Wyświetl Pojedyńczy Post
Stary 10-03-2008, 02:46   #8
mataichi
 
mataichi's Avatar
 
Reputacja: 1 mataichi ma w sobie cośmataichi ma w sobie cośmataichi ma w sobie cośmataichi ma w sobie cośmataichi ma w sobie cośmataichi ma w sobie cośmataichi ma w sobie cośmataichi ma w sobie cośmataichi ma w sobie cośmataichi ma w sobie cośmataichi ma w sobie coś
Sprawa jest dosyć złożona i zależy w dużym stopniu od danego MG i jego wizji świata mroku jednak oczywiście jestem jak najbardziej za drugą opcją, ale mam nieco inny pogląd na jej temat. Co prawda nie znam się na fizjonomii wampirów czy wilkołaków, lecz jeżeli nie wyzbyły się po przemianie cech ludzkich to jak najbardziej z czasem taka odporność psychiczna na ból występuje. To właśnie czynnik ludzki o tym decyduje a nie bestia, która siedzi w środku istoty nadnaturalnej.
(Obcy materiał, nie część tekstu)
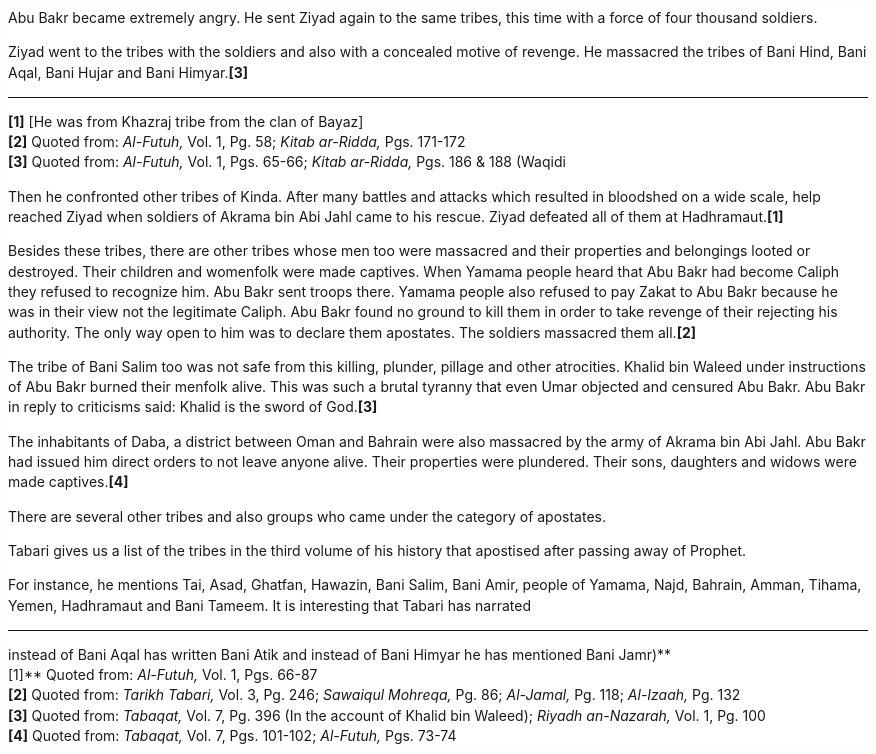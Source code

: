 Abu Bakr became extremely angry. He sent Ziyad again to the same tribes,
this time with a force of four thousand soldiers.

Ziyad went to the tribes with the soldiers and also with a concealed
motive of revenge. He massacred the tribes of Bani Hind, Bani Aqal, Bani
Hujar and Bani Himyar.**[3]**

------------------------------------------------------------------------

**[1]** [He was from Khazraj tribe from the clan of Bayaz]  
**[2]** Quoted from: *Al-Futuh,* Vol. 1, Pg. 58; *Kitab ar-Ridda,* Pgs.
171-172  
 **[3]** Quoted from: *Al-Futuh,* Vol. 1, Pgs. 65-66; *Kitab ar-Ridda,*
Pgs. 186 & 188 (Waqidi

Then he confronted other tribes of Kinda. After many battles and attacks
which resulted in bloodshed on a wide scale, help reached Ziyad when
soldiers of Akrama bin Abi Jahl came to his rescue. Ziyad defeated all
of them at Hadhramaut.**[1]**

Besides these tribes, there are other tribes whose men too were
massacred and their properties and belongings looted or destroyed. Their
children and womenfolk were made captives. When Yamama people heard that
Abu Bakr had become Caliph they refused to recognize him. Abu Bakr sent
troops there. Yamama people also refused to pay Zakat to Abu Bakr
because he was in their view not the legitimate Caliph. Abu Bakr found
no ground to kill them in order to take revenge of their rejecting his
authority. The only way open to him was to declare them apostates. The
soldiers massacred them all.**[2]**

The tribe of Bani Salim too was not safe from this killing, plunder,
pillage and other atrocities. Khalid bin Waleed under instructions of
Abu Bakr burned their menfolk alive. This was such a brutal tyranny that
even Umar objected and censured Abu Bakr. Abu Bakr in reply to
criticisms said: Khalid is the sword of God.**[3]**

The inhabitants of Daba, a district between Oman and Bahrain were also
massacred by the army of Akrama bin Abi Jahl. Abu Bakr had issued him
direct orders to not leave anyone alive. Their properties were
plundered. Their sons, daughters and widows were made captives.**[4]**

There are several other tribes and also groups who came under the
category of apostates.

Tabari gives us a list of the tribes in the third volume of his history
that apostised after passing away of Prophet.

For instance, he mentions Tai, Asad, Ghatfan, Hawazin, Bani Salim, Bani
Amir, people of Yamama, Najd, Bahrain, Amman, Tihama, Yemen, Hadhramaut
and Bani Tameem. It is interesting that Tabari has narrated  

------------------------------------------------------------------------

instead of Bani Aqal has written Bani Atik and instead of Bani Himyar he
has mentioned Bani Jamr)**  
[1]** Quoted from: *Al-Futuh,* Vol. 1, Pgs. 66-87  
**[2]** Quoted from: *Tarikh Tabari,* Vol. 3, Pg. 246; *Sawaiqul
Mohreqa,* Pg. 86; *Al-Jamal,* Pg. 118; *Al-Izaah,* Pg. 132  
**[3]** Quoted from: *Tabaqat,* Vol. 7, Pg. 396 (In the account of
Khalid bin Waleed); *Riyadh an-Nazarah,* Vol. 1, Pg. 100  
**[4]** Quoted from: *Tabaqat,* Vol. 7, Pgs. 101-102; *Al-Futuh,* Pgs.
73-74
Gdy się odpowiednio dobrze poszuka to można znaleźć w życiu codziennym masę przykładów, wykształcenia różnych rodzajów odporności na ból. Z czasem organizm ludzki po prostu przyzwyczaja się coraz bardziej do regularnych dawek negatywnych odczuć.
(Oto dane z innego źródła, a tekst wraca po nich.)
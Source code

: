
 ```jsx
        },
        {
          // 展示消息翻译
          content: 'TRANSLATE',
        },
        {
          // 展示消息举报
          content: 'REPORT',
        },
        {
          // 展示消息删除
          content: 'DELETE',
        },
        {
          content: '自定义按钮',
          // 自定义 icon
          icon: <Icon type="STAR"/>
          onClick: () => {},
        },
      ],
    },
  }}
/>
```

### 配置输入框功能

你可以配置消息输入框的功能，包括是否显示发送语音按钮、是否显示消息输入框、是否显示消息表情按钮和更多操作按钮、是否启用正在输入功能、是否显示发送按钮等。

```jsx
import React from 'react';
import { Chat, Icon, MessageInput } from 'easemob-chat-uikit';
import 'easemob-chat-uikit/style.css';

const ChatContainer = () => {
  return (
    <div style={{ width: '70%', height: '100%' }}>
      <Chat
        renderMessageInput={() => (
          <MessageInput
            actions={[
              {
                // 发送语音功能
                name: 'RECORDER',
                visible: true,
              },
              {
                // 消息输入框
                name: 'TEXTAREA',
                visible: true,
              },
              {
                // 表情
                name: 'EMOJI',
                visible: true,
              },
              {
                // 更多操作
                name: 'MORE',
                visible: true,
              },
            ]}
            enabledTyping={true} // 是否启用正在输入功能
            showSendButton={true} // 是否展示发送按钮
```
Tym bardziej, jeżeli taki wampir żyje kilkaset lat to jego odporność jest znacznie większa niż u normalnego człowieka. Fizycznie odczuwa ból normalnie, ale psychiczne mogły zajść w nim spore zmiany pod tym względem.
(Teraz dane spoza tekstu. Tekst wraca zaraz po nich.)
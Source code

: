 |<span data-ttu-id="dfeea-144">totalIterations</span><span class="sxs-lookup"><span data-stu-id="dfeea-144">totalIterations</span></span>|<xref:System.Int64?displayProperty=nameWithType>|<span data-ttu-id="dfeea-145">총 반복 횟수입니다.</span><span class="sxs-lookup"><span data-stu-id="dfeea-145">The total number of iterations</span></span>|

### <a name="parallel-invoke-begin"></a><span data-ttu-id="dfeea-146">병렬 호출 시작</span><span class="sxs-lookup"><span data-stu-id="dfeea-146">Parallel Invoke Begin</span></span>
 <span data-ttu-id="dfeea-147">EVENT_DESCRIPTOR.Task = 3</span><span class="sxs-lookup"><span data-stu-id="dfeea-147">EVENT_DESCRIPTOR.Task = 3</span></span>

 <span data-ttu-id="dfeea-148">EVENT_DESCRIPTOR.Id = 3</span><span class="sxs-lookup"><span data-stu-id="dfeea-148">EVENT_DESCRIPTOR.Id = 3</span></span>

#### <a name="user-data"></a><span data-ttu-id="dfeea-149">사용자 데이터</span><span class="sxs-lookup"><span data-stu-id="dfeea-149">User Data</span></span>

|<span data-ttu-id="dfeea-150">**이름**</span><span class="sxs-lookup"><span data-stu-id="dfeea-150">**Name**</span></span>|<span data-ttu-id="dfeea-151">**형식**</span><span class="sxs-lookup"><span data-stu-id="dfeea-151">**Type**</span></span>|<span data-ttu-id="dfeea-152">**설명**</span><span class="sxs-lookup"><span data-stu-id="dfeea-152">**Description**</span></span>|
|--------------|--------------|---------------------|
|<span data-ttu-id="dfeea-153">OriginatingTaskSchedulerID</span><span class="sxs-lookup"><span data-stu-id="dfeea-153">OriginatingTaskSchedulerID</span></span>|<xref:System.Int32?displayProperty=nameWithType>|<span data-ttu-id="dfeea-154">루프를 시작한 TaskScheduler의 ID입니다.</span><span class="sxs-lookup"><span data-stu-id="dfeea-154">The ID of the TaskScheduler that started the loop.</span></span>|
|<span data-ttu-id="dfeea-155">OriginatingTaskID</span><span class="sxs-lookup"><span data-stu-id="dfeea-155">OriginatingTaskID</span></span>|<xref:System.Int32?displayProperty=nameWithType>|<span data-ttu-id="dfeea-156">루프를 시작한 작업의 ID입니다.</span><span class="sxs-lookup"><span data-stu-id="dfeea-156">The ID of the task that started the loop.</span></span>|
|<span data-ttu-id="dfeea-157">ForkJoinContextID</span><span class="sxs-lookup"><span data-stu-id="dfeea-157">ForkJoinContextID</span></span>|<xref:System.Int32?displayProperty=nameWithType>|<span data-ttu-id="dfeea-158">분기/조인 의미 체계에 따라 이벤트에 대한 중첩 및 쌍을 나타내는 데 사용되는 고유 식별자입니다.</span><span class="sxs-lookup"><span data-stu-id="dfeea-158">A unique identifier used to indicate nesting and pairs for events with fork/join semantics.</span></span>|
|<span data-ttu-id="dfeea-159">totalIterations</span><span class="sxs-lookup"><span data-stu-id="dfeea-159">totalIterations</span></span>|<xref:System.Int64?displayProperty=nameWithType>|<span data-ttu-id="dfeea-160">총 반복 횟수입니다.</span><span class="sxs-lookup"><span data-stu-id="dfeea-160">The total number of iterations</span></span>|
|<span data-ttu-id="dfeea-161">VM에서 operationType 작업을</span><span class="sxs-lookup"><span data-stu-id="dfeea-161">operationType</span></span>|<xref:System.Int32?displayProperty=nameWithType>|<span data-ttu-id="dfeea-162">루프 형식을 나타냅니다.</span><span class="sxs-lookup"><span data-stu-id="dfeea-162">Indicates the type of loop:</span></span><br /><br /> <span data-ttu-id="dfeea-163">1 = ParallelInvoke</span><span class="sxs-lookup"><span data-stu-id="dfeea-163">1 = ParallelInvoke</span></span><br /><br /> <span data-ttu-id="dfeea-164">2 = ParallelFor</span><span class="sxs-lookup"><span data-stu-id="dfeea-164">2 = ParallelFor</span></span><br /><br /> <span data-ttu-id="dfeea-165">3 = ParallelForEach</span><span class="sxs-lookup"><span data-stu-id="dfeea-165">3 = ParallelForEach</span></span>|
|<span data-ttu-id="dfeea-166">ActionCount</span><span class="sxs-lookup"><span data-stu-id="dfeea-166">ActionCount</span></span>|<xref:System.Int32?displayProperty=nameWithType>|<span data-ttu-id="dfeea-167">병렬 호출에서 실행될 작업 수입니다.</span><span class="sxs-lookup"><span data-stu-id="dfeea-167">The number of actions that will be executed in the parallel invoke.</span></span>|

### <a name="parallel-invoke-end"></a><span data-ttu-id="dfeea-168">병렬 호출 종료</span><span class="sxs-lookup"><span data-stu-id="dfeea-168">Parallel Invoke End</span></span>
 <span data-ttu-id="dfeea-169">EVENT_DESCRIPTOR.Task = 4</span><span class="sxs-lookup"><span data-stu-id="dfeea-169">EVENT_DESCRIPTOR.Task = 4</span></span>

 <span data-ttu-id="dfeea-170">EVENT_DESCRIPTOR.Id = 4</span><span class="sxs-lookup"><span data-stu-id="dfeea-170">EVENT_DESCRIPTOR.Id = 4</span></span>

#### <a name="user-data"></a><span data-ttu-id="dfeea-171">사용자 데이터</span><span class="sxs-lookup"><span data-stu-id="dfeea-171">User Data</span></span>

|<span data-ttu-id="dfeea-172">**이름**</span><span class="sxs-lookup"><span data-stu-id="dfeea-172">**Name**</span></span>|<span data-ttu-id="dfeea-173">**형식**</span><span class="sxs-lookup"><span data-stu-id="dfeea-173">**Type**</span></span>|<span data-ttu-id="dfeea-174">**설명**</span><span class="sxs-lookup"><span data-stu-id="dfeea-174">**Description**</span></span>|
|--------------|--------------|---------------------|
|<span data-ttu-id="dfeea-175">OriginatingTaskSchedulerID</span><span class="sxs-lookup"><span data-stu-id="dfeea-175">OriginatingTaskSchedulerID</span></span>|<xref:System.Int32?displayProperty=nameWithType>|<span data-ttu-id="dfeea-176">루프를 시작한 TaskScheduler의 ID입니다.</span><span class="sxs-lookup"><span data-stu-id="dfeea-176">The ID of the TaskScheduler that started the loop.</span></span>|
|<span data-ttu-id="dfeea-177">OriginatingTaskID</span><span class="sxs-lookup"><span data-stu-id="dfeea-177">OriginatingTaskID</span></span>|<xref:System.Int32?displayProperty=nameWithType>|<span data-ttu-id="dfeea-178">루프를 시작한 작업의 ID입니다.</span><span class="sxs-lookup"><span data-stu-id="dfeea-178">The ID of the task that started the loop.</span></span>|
Pisze: „mogły”, bo powinno się rozpatrywać to jednostkowo a nie ogólnikowo, przecież nie każdy wampir musi zaznać, kto wie, jakich porcji cierpień żeby się na nie uodpornić. Niektórzy mogą odczuwać je tak samo jak ludzi a inni będę na tyle do tego przyzwyczajeni, iż nie zwrócą na nie uwagi.

Podsumowując sam temat nie jest jednoznaczny i można na niego odpowiedzieć głównie z punktu widzenia danego bohatera gdyż każdy inny heros kierowany przez drugiego gracza może o 180 stopni różnić się pod tym względem i ma do tego prawo.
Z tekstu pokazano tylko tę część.